• Task statement:
Please transcribe the data that follows exactly, from its first line through the line that contains "generate filters. |".

(Dataset records)
○ ○ ○

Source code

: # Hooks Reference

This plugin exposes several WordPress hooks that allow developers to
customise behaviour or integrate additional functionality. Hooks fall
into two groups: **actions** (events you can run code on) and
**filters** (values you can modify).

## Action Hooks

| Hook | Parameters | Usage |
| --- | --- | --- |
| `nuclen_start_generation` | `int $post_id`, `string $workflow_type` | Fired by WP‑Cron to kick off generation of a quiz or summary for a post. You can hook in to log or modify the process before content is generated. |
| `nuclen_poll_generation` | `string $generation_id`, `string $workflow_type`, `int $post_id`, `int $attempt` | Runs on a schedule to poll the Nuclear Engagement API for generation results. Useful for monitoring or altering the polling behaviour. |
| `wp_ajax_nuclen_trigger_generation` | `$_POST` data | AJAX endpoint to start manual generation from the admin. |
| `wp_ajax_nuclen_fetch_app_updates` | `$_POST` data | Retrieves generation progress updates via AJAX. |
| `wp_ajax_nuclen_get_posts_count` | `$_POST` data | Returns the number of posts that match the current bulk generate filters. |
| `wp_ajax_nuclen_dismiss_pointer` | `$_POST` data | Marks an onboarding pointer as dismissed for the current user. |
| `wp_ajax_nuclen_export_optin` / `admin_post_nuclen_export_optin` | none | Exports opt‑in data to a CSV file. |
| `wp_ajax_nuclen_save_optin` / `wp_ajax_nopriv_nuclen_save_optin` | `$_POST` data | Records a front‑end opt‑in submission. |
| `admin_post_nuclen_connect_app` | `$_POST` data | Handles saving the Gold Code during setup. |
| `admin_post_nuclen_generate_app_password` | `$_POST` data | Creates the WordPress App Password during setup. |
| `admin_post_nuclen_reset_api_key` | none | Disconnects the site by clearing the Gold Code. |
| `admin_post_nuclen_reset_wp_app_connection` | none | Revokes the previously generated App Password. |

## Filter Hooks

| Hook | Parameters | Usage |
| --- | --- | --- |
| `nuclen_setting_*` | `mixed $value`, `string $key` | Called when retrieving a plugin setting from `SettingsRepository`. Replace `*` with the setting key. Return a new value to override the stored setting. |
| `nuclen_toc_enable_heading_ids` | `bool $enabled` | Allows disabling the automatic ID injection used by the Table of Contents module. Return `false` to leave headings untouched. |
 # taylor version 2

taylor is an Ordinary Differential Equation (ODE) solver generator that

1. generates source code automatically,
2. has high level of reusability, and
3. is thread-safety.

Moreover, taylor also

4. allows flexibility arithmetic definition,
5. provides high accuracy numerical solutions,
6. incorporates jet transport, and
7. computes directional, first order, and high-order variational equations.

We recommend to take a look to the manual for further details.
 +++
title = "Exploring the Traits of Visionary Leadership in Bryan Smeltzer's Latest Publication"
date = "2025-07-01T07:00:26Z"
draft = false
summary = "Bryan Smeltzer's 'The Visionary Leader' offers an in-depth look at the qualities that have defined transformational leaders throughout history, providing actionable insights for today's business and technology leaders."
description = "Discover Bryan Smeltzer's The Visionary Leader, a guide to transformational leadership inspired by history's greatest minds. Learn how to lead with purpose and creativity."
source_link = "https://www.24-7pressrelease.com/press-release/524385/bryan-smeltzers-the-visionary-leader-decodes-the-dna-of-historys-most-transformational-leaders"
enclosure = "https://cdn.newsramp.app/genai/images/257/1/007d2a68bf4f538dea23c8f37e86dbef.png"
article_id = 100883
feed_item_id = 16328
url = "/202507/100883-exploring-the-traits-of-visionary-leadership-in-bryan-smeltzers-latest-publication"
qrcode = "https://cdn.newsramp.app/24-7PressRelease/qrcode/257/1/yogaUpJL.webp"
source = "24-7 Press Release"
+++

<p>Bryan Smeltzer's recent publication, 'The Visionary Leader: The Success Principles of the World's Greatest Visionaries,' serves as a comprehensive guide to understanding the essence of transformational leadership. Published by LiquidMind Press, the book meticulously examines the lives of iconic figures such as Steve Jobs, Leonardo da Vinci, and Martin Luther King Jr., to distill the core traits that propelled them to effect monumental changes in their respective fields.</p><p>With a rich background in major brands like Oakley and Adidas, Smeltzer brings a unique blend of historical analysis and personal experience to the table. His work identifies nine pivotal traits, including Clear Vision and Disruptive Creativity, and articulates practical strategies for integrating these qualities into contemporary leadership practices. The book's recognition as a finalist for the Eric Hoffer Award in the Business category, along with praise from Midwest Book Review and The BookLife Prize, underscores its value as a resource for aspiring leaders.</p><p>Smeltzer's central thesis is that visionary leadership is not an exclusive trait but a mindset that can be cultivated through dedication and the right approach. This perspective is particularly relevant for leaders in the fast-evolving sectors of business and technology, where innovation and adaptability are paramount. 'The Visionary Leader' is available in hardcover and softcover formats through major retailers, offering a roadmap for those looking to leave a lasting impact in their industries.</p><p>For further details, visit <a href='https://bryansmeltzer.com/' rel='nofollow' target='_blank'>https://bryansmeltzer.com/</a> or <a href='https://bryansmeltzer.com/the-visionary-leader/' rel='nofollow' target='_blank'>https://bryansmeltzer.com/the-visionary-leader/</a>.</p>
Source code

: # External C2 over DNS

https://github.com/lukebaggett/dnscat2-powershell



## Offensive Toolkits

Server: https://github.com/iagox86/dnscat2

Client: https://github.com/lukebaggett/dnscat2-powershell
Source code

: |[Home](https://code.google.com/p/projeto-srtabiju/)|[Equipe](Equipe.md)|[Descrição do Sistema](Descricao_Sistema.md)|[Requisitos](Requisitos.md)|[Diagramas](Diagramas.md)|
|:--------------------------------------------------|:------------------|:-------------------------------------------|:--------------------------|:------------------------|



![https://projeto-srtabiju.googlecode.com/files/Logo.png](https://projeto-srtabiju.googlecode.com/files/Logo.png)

○ ○ ○

• Output of the exercise:
Source code

: # Hooks Reference

This plugin exposes several WordPress hooks that allow developers to
customise behaviour or integrate additional functionality. Hooks fall
into two groups: **actions** (events you can run code on) and
**filters** (values you can modify).

## Action Hooks

| Hook | Parameters | Usage |
| --- | --- | --- |
| `nuclen_start_generation` | `int $post_id`, `string $workflow_type` | Fired by WP‑Cron to kick off generation of a quiz or summary for a post. You can hook in to log or modify the process before content is generated. |
| `nuclen_poll_generation` | `string $generation_id`, `string $workflow_type`, `int $post_id`, `int $attempt` | Runs on a schedule to poll the Nuclear Engagement API for generation results. Useful for monitoring or altering the polling behaviour. |
| `wp_ajax_nuclen_trigger_generation` | `$_POST` data | AJAX endpoint to start manual generation from the admin. |
| `wp_ajax_nuclen_fetch_app_updates` | `$_POST` data | Retrieves generation progress updates via AJAX. |
| `wp_ajax_nuclen_get_posts_count` | `$_POST` data | Returns the number of posts that match the current bulk generate filters. |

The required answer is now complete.